=== What needs to be done ===
In the data below, which lines hold the word "처리되었습니다"? Copy them.

=== Records provided ===
* * * * * * * * *
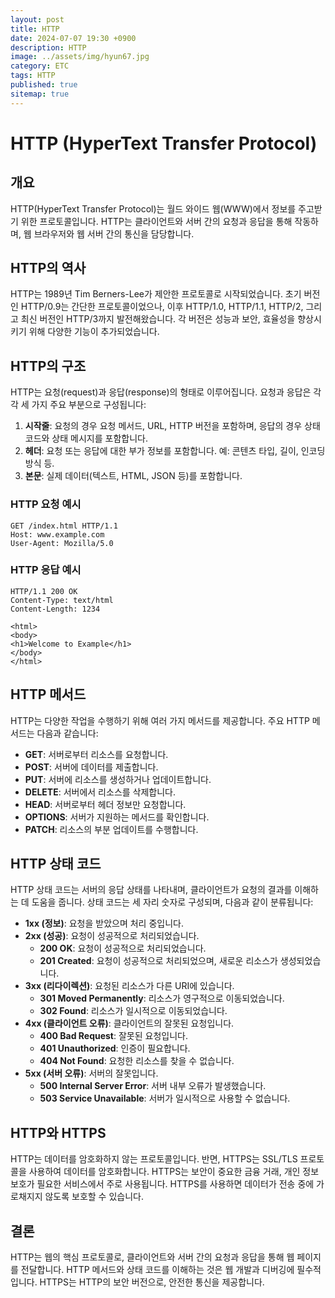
 ```yaml
---
layout: post
title: HTTP
date: 2024-07-07 19:30 +0900
description: HTTP
image: ../assets/img/hyun67.jpg
category: ETC
tags: HTTP
published: true
sitemap: true
---
```


# HTTP (HyperText Transfer Protocol)

## 개요

HTTP(HyperText Transfer Protocol)는 월드 와이드 웹(WWW)에서 정보를 주고받기 위한 프로토콜입니다. HTTP는 클라이언트와 서버 간의 요청과 응답을 통해 작동하며, 웹 브라우저와 웹 서버 간의 통신을 담당합니다.

## HTTP의 역사

HTTP는 1989년 Tim Berners-Lee가 제안한 프로토콜로 시작되었습니다. 초기 버전인 HTTP/0.9는 간단한 프로토콜이었으나, 이후 HTTP/1.0, HTTP/1.1, HTTP/2, 그리고 최신 버전인 HTTP/3까지 발전해왔습니다. 각 버전은 성능과 보안, 효율성을 향상시키기 위해 다양한 기능이 추가되었습니다.

## HTTP의 구조

HTTP는 요청(request)과 응답(response)의 형태로 이루어집니다. 요청과 응답은 각각 세 가지 주요 부분으로 구성됩니다:

1. **시작줄**: 요청의 경우 요청 메서드, URL, HTTP 버전을 포함하며, 응답의 경우 상태 코드와 상태 메시지를 포함합니다.
2. **헤더**: 요청 또는 응답에 대한 부가 정보를 포함합니다. 예: 콘텐츠 타입, 길이, 인코딩 방식 등.
3. **본문**: 실제 데이터(텍스트, HTML, JSON 등)를 포함합니다.

### HTTP 요청 예시

```
GET /index.html HTTP/1.1
Host: www.example.com
User-Agent: Mozilla/5.0

```

### HTTP 응답 예시

```
HTTP/1.1 200 OK
Content-Type: text/html
Content-Length: 1234

<html>
<body>
<h1>Welcome to Example</h1>
</body>
</html>
```

## HTTP 메서드

HTTP는 다양한 작업을 수행하기 위해 여러 가지 메서드를 제공합니다. 주요 HTTP 메서드는 다음과 같습니다:

- **GET**: 서버로부터 리소스를 요청합니다.
- **POST**: 서버에 데이터를 제출합니다.
- **PUT**: 서버에 리소스를 생성하거나 업데이트합니다.
- **DELETE**: 서버에서 리소스를 삭제합니다.
- **HEAD**: 서버로부터 헤더 정보만 요청합니다.
- **OPTIONS**: 서버가 지원하는 메서드를 확인합니다.
- **PATCH**: 리소스의 부분 업데이트를 수행합니다.

## HTTP 상태 코드

HTTP 상태 코드는 서버의 응답 상태를 나타내며, 클라이언트가 요청의 결과를 이해하는 데 도움을 줍니다. 상태 코드는 세 자리 숫자로 구성되며, 다음과 같이 분류됩니다:

- **1xx (정보)**: 요청을 받았으며 처리 중입니다.
- **2xx (성공)**: 요청이 성공적으로 처리되었습니다.
  - **200 OK**: 요청이 성공적으로 처리되었습니다.
  - **201 Created**: 요청이 성공적으로 처리되었으며, 새로운 리소스가 생성되었습니다.
- **3xx (리다이렉션)**: 요청된 리소스가 다른 URI에 있습니다.
  - **301 Moved Permanently**: 리소스가 영구적으로 이동되었습니다.
  - **302 Found**: 리소스가 일시적으로 이동되었습니다.
- **4xx (클라이언트 오류)**: 클라이언트의 잘못된 요청입니다.
  - **400 Bad Request**: 잘못된 요청입니다.
  - **401 Unauthorized**: 인증이 필요합니다.
  - **404 Not Found**: 요청한 리소스를 찾을 수 없습니다.
- **5xx (서버 오류)**: 서버의 잘못입니다.
  - **500 Internal Server Error**: 서버 내부 오류가 발생했습니다.
  - **503 Service Unavailable**: 서버가 일시적으로 사용할 수 없습니다.

## HTTP와 HTTPS

HTTP는 데이터를 암호화하지 않는 프로토콜입니다. 반면, HTTPS는 SSL/TLS 프로토콜을 사용하여 데이터를 암호화합니다. HTTPS는 보안이 중요한 금융 거래, 개인 정보 보호가 필요한 서비스에서 주로 사용됩니다. HTTPS를 사용하면 데이터가 전송 중에 가로채지지 않도록 보호할 수 있습니다.

## 결론

HTTP는 웹의 핵심 프로토콜로, 클라이언트와 서버 간의 요청과 응답을 통해 웹 페이지를 전달합니다. HTTP 메서드와 상태 코드를 이해하는 것은 웹 개발과 디버깅에 필수적입니다. HTTPS는 HTTP의 보안 버전으로, 안전한 통신을 제공합니다.
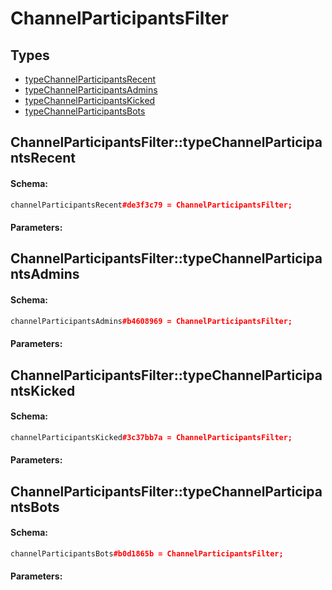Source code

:# ChannelParticipantsFilter

## Types

* [typeChannelParticipantsRecent](#channelparticipantsfiltertypechannelparticipantsrecent)
* [typeChannelParticipantsAdmins](#channelparticipantsfiltertypechannelparticipantsadmins)
* [typeChannelParticipantsKicked](#channelparticipantsfiltertypechannelparticipantskicked)
* [typeChannelParticipantsBots](#channelparticipantsfiltertypechannelparticipantsbots)

## ChannelParticipantsFilter::typeChannelParticipantsRecent

#### Schema:

```c++
channelParticipantsRecent#de3f3c79 = ChannelParticipantsFilter;
```

#### Parameters:


## ChannelParticipantsFilter::typeChannelParticipantsAdmins

#### Schema:

```c++
channelParticipantsAdmins#b4608969 = ChannelParticipantsFilter;
```

#### Parameters:


## ChannelParticipantsFilter::typeChannelParticipantsKicked

#### Schema:

```c++
channelParticipantsKicked#3c37bb7a = ChannelParticipantsFilter;
```

#### Parameters:


## ChannelParticipantsFilter::typeChannelParticipantsBots

#### Schema:

```c++
channelParticipantsBots#b0d1865b = ChannelParticipantsFilter;
```

#### Parameters:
* * * * * * * * *
=== Task result ===
- **2xx (성공)**: 요청이 성공적으로 처리되었습니다.
  - **200 OK**: 요청이 성공적으로 처리되었습니다.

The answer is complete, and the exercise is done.